Your goal → Starting at the first line of the data below, write out each line exactly until you reach the line containing "1. Login to", and include that line too.
=== Section Start ===
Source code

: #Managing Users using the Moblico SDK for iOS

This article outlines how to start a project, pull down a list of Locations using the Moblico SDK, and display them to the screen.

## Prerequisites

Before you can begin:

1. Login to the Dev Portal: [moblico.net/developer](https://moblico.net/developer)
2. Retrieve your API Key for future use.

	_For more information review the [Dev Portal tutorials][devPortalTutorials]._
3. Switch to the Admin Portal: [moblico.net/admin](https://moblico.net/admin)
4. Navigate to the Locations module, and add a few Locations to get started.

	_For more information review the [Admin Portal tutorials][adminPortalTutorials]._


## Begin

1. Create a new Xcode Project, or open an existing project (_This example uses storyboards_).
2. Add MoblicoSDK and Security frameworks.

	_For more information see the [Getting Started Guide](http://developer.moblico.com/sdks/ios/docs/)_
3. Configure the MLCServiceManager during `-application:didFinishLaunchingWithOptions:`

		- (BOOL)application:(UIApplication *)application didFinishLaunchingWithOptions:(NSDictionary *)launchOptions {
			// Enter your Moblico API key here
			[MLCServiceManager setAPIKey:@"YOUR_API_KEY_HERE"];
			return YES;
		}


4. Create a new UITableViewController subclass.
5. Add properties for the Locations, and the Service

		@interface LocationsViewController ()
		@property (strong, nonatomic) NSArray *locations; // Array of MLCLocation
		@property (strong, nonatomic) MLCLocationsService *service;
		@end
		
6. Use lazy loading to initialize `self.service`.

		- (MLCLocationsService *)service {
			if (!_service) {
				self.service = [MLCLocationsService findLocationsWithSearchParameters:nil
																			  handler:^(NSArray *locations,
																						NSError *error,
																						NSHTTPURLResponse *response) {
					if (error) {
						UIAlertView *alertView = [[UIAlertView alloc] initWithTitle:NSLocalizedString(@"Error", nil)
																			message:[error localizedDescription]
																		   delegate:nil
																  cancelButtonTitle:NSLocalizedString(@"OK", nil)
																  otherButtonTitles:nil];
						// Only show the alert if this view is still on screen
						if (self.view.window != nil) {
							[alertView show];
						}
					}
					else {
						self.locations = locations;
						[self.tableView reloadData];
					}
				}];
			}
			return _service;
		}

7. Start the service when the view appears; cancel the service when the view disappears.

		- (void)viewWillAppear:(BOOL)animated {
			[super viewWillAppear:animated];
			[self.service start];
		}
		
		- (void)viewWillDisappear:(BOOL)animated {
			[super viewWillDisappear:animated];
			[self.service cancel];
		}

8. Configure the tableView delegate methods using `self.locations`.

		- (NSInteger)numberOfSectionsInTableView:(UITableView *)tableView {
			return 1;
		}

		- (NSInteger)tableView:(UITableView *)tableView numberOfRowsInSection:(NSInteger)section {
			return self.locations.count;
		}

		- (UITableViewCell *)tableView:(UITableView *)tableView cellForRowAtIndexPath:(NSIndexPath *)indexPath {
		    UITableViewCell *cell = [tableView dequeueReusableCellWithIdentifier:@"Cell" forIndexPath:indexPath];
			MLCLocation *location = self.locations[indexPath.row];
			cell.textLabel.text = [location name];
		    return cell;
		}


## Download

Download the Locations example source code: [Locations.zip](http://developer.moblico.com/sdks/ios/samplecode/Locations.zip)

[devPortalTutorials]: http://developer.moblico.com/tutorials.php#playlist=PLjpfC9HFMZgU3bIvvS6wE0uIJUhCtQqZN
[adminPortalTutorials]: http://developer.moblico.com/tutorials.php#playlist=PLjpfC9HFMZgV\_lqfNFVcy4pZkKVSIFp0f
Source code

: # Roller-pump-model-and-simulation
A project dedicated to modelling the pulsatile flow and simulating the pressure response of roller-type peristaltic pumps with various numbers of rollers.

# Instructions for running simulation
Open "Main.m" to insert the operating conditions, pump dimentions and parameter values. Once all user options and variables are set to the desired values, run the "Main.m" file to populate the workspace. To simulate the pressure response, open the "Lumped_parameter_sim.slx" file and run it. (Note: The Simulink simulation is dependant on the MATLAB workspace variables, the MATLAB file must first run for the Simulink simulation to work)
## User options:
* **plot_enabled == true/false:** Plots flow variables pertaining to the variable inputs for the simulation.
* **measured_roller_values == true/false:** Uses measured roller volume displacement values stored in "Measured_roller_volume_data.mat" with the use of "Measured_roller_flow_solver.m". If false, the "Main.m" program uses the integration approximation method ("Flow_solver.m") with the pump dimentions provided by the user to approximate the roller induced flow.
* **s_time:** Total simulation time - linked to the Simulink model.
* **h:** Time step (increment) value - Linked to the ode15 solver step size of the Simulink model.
=== Section End ===
Response below →
Source code

: #Managing Users using the Moblico SDK for iOS

This article outlines how to start a project, pull down a list of Locations using the Moblico SDK, and display them to the screen.

## Prerequisites

Before you can begin:

1. Login to the Dev Portal: [moblico.net/developer](https://moblico.net/developer)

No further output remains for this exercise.